#### [EXERCISE DETAILS]
Filter the records below down to lines containing "member".

#### [DATA TO USE]
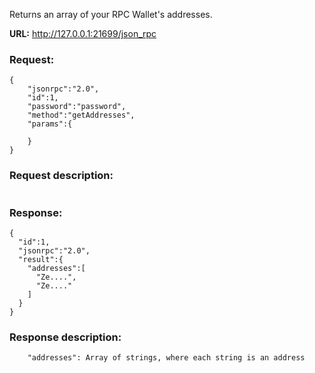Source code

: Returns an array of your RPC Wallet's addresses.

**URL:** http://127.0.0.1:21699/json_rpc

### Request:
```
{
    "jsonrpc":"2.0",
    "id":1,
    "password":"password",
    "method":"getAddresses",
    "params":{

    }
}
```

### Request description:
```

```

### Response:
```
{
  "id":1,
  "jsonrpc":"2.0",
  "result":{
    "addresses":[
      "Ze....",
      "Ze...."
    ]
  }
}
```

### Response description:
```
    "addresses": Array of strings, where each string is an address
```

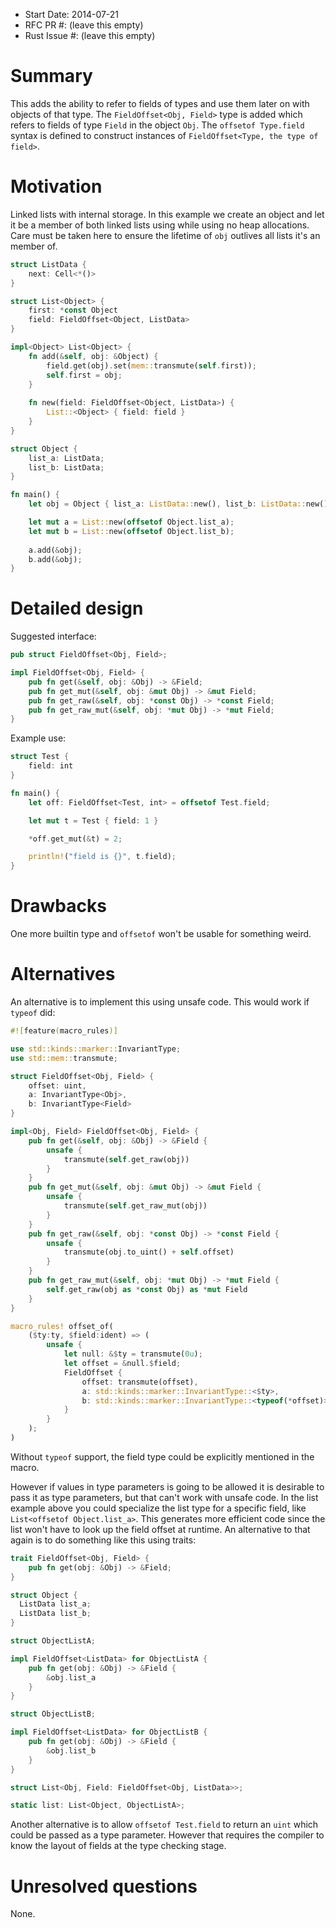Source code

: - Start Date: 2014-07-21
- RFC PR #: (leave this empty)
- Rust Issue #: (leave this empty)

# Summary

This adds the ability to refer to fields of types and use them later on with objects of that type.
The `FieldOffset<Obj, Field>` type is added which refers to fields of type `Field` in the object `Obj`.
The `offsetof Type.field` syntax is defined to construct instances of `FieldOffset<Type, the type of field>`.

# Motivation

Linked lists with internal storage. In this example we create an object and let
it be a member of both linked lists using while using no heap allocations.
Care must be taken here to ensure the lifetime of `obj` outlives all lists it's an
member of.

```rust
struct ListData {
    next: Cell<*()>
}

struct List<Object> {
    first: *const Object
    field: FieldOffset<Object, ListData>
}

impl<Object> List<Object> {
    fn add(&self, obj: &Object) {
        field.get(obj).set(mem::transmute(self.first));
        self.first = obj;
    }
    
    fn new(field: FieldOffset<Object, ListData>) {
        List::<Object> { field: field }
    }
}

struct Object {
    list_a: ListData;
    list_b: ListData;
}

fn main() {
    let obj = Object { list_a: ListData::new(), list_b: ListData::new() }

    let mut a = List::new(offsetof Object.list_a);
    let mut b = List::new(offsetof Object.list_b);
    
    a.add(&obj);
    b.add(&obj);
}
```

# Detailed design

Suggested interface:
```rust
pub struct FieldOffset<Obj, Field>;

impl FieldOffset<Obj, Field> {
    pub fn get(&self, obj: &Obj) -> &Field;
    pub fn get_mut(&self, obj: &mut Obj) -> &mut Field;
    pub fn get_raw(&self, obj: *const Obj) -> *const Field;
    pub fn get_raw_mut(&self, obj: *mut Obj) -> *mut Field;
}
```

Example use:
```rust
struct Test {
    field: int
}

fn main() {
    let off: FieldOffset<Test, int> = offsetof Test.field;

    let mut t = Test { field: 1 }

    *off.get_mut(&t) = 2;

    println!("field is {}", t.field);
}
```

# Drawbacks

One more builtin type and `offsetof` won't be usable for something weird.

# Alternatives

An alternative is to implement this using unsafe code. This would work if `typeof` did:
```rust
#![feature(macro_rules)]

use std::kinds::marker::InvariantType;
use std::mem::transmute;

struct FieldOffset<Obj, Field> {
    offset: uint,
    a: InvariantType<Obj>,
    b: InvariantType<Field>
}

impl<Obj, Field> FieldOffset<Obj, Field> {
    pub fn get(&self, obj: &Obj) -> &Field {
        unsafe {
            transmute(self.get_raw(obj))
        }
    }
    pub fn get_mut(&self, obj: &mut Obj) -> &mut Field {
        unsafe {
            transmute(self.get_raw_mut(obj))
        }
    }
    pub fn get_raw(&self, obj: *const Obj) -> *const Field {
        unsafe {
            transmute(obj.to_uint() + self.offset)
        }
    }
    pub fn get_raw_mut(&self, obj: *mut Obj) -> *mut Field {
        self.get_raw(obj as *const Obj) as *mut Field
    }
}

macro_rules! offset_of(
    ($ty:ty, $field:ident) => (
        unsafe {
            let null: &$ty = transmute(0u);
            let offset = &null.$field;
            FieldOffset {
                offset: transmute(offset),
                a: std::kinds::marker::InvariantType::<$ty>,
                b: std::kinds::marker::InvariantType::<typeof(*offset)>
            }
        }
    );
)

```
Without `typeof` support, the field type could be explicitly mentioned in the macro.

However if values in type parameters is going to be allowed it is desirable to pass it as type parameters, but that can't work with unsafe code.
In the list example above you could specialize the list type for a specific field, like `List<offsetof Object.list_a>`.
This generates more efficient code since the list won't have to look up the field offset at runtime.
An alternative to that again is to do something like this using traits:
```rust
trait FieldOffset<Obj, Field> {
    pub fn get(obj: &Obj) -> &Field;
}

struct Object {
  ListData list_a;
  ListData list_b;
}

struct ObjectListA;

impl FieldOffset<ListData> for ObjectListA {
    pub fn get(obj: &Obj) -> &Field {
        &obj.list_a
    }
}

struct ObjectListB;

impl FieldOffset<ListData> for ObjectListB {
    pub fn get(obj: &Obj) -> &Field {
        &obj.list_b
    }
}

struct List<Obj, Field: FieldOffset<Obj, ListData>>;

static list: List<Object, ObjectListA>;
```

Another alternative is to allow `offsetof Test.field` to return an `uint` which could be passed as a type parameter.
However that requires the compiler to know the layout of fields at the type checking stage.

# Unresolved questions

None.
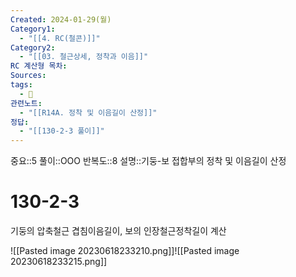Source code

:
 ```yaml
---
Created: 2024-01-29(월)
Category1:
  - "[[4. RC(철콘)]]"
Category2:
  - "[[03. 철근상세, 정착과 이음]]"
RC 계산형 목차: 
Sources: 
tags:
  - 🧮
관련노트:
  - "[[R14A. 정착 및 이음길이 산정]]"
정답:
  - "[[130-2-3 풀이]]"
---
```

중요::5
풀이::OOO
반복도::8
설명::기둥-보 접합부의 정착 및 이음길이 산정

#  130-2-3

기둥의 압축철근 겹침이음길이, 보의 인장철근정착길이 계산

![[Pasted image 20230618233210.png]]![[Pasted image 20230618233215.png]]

#### [COMPLETED TASK]
it be a member of both linked lists using while using no heap allocations.
member of.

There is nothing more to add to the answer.